Given data Start Marker

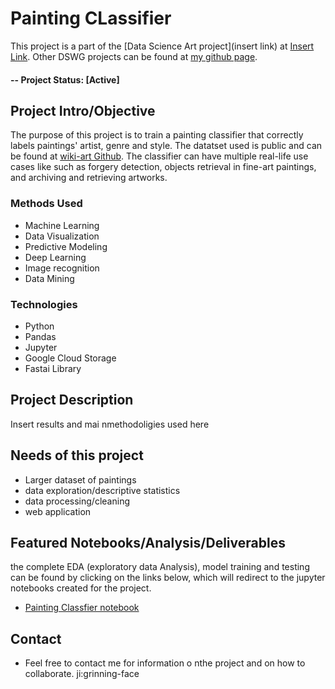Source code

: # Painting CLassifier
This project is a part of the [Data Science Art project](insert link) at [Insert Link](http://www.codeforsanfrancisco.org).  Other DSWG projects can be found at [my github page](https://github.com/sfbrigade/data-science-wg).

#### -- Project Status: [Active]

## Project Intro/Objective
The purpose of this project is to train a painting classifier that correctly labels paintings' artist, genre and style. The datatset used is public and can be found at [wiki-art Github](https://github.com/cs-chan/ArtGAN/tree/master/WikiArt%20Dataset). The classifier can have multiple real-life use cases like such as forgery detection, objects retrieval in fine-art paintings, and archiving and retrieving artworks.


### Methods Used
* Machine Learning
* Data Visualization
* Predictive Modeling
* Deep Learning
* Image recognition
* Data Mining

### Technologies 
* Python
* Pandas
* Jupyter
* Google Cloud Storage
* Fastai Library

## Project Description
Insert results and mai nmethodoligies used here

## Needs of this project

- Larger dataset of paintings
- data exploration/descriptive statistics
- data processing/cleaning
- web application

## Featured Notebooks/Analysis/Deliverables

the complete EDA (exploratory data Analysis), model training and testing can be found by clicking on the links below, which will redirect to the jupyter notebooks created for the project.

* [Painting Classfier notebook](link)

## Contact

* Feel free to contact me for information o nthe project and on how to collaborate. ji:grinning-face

Given data End Marker
Given data Start Marker

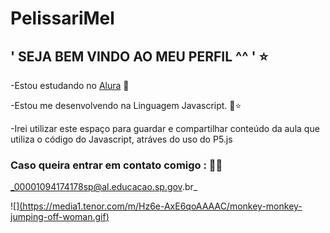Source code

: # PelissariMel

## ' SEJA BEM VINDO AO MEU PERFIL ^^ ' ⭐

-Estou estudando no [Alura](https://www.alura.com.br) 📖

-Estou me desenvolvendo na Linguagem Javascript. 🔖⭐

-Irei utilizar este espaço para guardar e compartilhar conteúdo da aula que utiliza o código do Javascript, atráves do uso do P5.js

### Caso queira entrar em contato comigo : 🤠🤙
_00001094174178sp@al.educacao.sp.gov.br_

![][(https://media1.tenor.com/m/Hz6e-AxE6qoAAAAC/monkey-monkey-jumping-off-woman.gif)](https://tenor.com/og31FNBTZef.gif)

Given data End Marker
Given data Start Marker

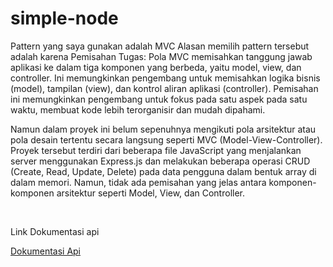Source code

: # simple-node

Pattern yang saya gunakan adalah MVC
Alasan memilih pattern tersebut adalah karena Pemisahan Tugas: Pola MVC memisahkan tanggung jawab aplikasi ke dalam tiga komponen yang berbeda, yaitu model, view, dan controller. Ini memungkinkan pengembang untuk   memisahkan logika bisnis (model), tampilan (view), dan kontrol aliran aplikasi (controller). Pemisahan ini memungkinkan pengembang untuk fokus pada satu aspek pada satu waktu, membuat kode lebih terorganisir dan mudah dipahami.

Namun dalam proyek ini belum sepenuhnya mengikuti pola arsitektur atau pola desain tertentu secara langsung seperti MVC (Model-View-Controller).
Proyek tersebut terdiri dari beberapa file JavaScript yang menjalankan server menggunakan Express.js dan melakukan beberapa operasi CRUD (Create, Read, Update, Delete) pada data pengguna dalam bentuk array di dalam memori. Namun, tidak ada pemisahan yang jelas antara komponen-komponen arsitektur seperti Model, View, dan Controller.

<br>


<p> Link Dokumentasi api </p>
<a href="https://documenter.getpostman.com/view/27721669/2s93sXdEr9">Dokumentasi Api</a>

Given data End Marker

_What needs to be done_
For every line of the entries holding the string "tersebut", add one to a tally; give the final figure only.

_Answer to this exercise_
2